El transporte marítimo vuelve a situarse en el centro de la tensión geopolítica entre grandes potencias. Durante el mes de marzo, se ha registrado un incremento inusual en las retenciones de buques con bandera panameña en puertos chinos, una situación que ha encendido las alertas en el sector y que Federal Maritime Commission califica como muy superior a los niveles habituales.
Según informó MasContainers, estas inspecciones han sido interpretadas por Washington como una posible represalia tras la decisión de Panamá de anular la concesión portuaria de CK Hutchison en el Canal de Panamá.
El detonante de la situación fue el fallo de la Corte Suprema panameña que dejó sin efecto la concesión de Panama Ports Company, filial de CK Hutchison, encargada de operar los puertos de Balboa y Cristóbal. Tras esta decisión, el gobierno panameño transfirió temporalmente la gestión a APM Terminals y a Terminal Investment Limited, lo que impactó una operación global valorada en 23.000 millones de dólares.
Como respuesta, la empresa china ha iniciado un proceso de arbitraje internacional con reclamaciones que superan los 2.000 millones de dólares.
Desde la FMC, su presidenta, Laura DiBella, ha advertido que el aumento de inspecciones podría tener un carácter punitivo dirigido a Panamá.
Las autoridades chinas han rechazado estas acusaciones.
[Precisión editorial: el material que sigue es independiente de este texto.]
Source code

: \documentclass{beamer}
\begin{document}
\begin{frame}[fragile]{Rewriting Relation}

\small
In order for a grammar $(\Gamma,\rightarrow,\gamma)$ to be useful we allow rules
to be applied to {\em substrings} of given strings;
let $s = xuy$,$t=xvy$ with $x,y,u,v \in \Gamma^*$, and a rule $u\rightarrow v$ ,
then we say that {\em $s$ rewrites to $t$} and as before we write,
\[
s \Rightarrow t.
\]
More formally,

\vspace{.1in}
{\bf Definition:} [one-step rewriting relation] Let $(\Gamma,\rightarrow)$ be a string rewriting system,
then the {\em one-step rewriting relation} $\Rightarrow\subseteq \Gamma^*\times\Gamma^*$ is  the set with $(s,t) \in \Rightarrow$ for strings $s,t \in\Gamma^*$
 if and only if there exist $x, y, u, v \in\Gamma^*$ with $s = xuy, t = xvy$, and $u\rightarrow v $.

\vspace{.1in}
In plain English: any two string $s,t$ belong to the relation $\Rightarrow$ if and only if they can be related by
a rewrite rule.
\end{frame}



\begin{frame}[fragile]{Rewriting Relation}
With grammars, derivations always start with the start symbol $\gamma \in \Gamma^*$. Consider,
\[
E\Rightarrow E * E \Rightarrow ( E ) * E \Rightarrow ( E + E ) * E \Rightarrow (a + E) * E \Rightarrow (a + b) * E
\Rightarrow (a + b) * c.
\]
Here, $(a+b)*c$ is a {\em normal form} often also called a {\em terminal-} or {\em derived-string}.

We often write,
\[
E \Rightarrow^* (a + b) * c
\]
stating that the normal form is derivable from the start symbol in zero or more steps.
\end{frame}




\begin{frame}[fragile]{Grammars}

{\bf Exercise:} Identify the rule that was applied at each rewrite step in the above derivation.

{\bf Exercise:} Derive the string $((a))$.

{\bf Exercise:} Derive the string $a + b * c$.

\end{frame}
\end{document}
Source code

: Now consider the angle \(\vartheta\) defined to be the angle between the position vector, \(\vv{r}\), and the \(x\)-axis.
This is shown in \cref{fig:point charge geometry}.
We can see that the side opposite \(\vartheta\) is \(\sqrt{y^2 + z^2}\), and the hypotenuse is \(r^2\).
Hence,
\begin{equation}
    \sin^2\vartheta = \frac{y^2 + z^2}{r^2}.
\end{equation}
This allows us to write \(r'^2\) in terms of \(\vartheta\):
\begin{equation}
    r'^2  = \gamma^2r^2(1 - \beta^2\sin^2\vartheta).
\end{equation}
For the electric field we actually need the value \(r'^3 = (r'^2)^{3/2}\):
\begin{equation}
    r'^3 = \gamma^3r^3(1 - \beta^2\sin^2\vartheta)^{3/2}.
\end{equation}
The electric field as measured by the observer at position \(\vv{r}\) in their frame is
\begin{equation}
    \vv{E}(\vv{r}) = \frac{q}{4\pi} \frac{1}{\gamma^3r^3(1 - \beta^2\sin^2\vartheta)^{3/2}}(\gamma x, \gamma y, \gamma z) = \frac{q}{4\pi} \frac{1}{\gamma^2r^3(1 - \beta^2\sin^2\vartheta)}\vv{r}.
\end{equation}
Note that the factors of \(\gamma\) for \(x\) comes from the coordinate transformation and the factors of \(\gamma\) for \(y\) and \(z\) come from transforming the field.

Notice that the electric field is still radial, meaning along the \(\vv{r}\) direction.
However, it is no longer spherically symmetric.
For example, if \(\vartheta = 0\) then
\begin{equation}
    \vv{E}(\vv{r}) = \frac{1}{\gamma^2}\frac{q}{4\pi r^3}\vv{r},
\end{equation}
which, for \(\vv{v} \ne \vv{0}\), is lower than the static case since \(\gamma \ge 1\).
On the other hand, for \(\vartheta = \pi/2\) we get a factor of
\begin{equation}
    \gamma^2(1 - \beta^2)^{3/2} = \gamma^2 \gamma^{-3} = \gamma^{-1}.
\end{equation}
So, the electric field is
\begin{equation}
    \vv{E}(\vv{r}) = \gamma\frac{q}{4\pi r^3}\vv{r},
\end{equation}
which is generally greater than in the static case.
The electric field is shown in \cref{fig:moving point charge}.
La portavoz del Ministerio de Exteriores, Mao Ning, aseguró que se trata de controles rutinarios y acusó a Estados Unidos de utilizar este conflicto como argumento para reforzar su influencia sobre el Canal de Panamá.
Por su parte, el gobierno panameño ha optado por una posición prudente. El canciller Javier Martínez-Acha reconoció el aumento de retenciones, pero evitó vincularlo directamente a una disputa diplomática, en un contexto donde el registro de buques representa una fuente relevante de ingresos para el país.
El impacto potencial de esta situación preocupa al sector logístico global. Los buques con bandera panameña desempeñan un papel clave en el transporte marítimo internacional, especialmente en rutas vinculadas a Estados Unidos.
Si las inspecciones se mantienen o intensifican, algunas navieras podrían replantearse el uso del pabellón panameño para evitar retrasos en puertos asiáticos. Esto supondría no solo un golpe económico para Panamá, sino también posibles alteraciones en cadenas logísticas que canalizan cerca del 5% del comercio marítimo mundial.
En este contexto, el conflicto refleja cómo las tensiones geopolíticas están comenzando a trasladarse de forma directa a la operativa del comercio global, con efectos que podrían ir más allá del Canal de Panamá y afectar al equilibrio de las rutas marítimas internacionales.